@xcrap/dom
v0.0.1
Published
DOM parsing and extraction utilities
Maintainers
Readme
🕷️ Xcrap DOM Parser: Parsing HTML using declarative models
Xcrap DOM is a package from the Xcrap framework, designed to handle DOM data extraction (client-side) using declarative models. It is perfect for use in web scraping extensions and TamperMonkey user scripts.
📦 Installation
Installation is very simple; you can use NPM or any other package manager of your choice, such as PNPM, Yarn, etc.
npm i @xcrap/dom
🛠️ How to Use
There are several ways to use this parsing engine, from using pre-made models to expanding it by creating parsers for other file types and maintaining the interlocking of these models.
Providing an HTML string
import { DomParser } from "@xcrap/dom"
const html = "<html><head><title>Page Title</title></head><body></body></html>" // or document.documentElement.outerHTML
const parser = new DomParser(html)
Data extraction without using models
import { DomParser, extract } from "@xcrap/dom"

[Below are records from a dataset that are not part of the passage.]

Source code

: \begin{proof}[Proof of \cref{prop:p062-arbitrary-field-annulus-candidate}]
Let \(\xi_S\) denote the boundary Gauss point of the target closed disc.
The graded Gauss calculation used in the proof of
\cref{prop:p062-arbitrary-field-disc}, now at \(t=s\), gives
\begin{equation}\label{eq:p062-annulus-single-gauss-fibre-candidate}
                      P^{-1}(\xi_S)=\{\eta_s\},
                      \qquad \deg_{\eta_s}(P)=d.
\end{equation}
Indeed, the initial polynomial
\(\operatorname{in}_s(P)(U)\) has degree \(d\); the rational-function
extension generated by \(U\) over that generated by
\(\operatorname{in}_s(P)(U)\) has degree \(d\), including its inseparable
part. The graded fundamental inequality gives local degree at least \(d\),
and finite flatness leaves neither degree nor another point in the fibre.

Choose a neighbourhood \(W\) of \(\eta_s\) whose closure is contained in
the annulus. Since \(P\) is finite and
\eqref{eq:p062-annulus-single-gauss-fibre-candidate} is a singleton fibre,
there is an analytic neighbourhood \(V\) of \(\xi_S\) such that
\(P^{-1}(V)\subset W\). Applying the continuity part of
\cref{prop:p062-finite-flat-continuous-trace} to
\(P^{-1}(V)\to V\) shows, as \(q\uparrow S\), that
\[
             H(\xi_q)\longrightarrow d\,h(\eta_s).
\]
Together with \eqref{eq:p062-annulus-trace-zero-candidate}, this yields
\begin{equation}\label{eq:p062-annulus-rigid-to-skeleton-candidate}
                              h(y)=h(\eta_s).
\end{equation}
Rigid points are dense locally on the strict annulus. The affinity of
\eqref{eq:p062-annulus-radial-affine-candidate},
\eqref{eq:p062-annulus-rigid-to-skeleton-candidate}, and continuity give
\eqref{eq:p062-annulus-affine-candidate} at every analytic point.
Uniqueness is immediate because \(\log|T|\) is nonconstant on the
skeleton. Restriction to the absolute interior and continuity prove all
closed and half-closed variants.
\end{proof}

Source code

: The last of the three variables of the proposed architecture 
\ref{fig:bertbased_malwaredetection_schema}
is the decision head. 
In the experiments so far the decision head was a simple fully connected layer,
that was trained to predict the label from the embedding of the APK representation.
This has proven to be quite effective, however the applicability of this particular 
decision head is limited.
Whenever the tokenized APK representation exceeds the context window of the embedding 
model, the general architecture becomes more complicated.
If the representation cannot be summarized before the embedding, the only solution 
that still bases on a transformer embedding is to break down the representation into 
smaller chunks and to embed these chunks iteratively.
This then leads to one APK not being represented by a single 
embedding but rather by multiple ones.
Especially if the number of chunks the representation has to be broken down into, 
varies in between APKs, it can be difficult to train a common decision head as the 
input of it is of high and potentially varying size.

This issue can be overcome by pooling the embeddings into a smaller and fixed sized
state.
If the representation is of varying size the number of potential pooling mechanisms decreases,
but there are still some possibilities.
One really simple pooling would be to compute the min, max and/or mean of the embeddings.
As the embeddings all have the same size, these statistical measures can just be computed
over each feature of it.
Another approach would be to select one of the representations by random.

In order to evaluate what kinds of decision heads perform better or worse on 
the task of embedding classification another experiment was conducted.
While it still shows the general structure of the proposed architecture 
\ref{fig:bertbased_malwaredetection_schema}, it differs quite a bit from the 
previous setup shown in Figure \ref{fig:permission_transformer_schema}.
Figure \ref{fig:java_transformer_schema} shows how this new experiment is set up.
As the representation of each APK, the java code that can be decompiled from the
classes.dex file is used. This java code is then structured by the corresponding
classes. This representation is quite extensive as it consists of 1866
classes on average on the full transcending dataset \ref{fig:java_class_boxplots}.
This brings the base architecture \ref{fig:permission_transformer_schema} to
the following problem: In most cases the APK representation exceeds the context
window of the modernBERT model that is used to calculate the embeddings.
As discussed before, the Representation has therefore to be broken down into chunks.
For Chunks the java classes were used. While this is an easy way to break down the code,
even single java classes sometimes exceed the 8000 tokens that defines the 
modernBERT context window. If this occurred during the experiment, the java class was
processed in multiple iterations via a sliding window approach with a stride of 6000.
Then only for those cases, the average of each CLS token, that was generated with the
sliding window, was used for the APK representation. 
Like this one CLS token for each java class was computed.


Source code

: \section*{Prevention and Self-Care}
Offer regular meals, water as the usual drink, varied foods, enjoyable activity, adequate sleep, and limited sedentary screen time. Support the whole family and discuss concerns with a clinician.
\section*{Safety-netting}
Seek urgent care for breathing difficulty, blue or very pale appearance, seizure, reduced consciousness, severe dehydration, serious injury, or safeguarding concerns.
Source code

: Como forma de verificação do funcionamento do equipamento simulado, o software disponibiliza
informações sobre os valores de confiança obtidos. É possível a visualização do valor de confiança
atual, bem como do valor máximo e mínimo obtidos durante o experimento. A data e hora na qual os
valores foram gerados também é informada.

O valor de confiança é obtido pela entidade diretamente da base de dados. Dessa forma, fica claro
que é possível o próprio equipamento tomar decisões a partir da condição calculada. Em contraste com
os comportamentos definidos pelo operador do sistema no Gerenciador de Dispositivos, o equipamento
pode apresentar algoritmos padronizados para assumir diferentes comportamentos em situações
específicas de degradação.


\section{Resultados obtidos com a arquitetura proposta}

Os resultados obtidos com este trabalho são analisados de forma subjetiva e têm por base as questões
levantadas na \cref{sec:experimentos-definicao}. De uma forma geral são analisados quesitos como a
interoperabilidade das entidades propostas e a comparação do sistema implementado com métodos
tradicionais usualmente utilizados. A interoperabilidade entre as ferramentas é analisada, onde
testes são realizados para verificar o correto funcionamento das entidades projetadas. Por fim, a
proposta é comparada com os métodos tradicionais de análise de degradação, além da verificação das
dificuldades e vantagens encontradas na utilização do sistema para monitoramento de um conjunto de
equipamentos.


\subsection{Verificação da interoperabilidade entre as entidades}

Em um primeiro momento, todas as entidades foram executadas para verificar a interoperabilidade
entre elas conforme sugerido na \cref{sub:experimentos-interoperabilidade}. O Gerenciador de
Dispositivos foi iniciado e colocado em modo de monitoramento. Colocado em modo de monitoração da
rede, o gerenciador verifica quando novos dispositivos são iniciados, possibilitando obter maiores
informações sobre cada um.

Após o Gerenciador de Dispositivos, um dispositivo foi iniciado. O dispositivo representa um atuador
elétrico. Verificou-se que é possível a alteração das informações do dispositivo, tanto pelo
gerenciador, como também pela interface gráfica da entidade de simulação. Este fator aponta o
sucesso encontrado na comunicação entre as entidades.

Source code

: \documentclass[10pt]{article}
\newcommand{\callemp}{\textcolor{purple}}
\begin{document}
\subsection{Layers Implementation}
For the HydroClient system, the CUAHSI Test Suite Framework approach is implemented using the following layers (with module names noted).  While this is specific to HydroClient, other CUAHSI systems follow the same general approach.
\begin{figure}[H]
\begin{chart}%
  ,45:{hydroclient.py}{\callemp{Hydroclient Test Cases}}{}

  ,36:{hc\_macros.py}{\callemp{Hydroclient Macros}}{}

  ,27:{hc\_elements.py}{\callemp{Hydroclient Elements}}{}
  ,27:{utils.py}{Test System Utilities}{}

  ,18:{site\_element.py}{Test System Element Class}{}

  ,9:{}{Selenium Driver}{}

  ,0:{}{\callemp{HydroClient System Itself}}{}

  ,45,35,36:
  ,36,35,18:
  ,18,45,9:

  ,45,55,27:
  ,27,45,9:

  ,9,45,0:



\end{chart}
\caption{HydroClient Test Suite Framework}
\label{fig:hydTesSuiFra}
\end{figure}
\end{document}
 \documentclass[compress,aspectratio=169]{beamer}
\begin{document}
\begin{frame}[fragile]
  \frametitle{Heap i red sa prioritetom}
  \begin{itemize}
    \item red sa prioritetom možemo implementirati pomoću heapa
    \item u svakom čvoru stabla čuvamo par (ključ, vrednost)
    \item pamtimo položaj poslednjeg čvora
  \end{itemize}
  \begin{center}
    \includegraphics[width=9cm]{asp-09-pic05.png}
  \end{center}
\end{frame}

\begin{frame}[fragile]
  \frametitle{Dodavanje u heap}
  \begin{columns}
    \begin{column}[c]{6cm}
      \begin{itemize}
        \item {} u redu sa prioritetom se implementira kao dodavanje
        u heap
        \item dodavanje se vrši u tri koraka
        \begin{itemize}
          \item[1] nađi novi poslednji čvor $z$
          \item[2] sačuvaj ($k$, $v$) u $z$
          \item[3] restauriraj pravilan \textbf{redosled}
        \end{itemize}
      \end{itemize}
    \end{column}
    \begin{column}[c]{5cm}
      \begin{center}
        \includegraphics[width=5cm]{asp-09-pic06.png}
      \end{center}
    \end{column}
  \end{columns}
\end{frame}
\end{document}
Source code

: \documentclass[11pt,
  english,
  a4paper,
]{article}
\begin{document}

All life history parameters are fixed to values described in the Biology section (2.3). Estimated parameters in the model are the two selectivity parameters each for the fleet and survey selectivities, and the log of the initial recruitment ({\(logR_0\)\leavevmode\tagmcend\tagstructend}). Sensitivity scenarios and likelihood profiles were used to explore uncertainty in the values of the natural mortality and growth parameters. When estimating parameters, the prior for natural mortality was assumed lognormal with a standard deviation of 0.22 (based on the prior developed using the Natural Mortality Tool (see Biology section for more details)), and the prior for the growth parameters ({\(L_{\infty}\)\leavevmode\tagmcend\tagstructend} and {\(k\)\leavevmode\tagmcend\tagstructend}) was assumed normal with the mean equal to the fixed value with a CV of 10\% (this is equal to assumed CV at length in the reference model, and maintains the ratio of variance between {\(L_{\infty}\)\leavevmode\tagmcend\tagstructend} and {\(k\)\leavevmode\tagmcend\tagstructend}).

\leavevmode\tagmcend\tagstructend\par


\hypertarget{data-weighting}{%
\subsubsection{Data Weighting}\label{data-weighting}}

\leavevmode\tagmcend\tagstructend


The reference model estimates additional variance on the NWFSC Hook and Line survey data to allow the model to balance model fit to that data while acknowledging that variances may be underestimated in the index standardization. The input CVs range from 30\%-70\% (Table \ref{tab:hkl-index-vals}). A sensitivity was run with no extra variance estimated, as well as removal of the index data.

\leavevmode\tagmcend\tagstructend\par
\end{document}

const html = `<html><head><title>Page Title</title></head><body><a href="https://example.com">Link</a></body></html>`
const parser = new DomParser(html)
// parseFirst() searches for and extracts something from the first element found
// extract(key: string, isAttribute?: boolean) is a generic extraction function; you can use some that are already created and ready for use by importing them from the same location :)
const title = parser.parseFirst({ query: "title", extractor: extract("innerText") })
// parseMany() searches for all elements matching a query (you can limit the number of results) and uses the extractor to get the data
const links = parser.parseMany({ query: "a", extractor: extract("href", true) })
console.log(title) // "Page Title"
console.log(links) // ["https://example.com"]
Data extraction using models
ParsingModels are sufficiently decoupled so that you don't have to rely on Parser instances, but we will use them here nonetheless:
import { DomParser, DomParsingModel, extract } from "@xcrap/dom"
const html = `<html><body><h1>Header</h1><div><p id="id">1</p><p id="name">Name</p><p class="age">23</p></div></body></html>`
const parser = new DomParser(html)
const rootParsingModel = new DomParsingModel({
heading: {
query: "h1",
extractor: extract("innerText")
},
id: {
query: "#id",
extractor: extract("innerText")
},
name: {
query: "#name",
extractor: extract("innerText")
},
age: {
query: ".age",
extractor: extract("innerText")
}
})
const data = parser.extractFirst({ model: rootParsingModel })
console.log(data) // { heading: "Header", id: "1", name: "Name", age: "23" }
🧠 Create your own Parser: Concepts
What is a Parser?
A Parser for this library is a class that handles a file type in some way, loads that file, and may or may not have methods to easily extract data.
A parser has a default method called parseModel, which is a wrapper that receives a ParsingModel and calls the parse() method, providing the internal source property.
What is a ParsingModel?
A Parsing Model is a class that receives a shape in its constructor and stores it as a property. It must have a method called parse() that receives a source, which is the code/text containing the information to be extracted.
This shape is used to declare how the information will be extracted from the source.
🧪 Testing
Automated tests are located in __tests__. To run them:
npm run test
🤝 Contributing
- Want to contribute? Follow these steps:
- Fork the repository.
- Create a new branch (
git checkout -b feature-new). - Commit your changes (
git commit -m 'Add new feature'). - Push to the branch (
git push origin feature-new). - Open a Pull Request.
📝 License
This project is licensed under the MIT License.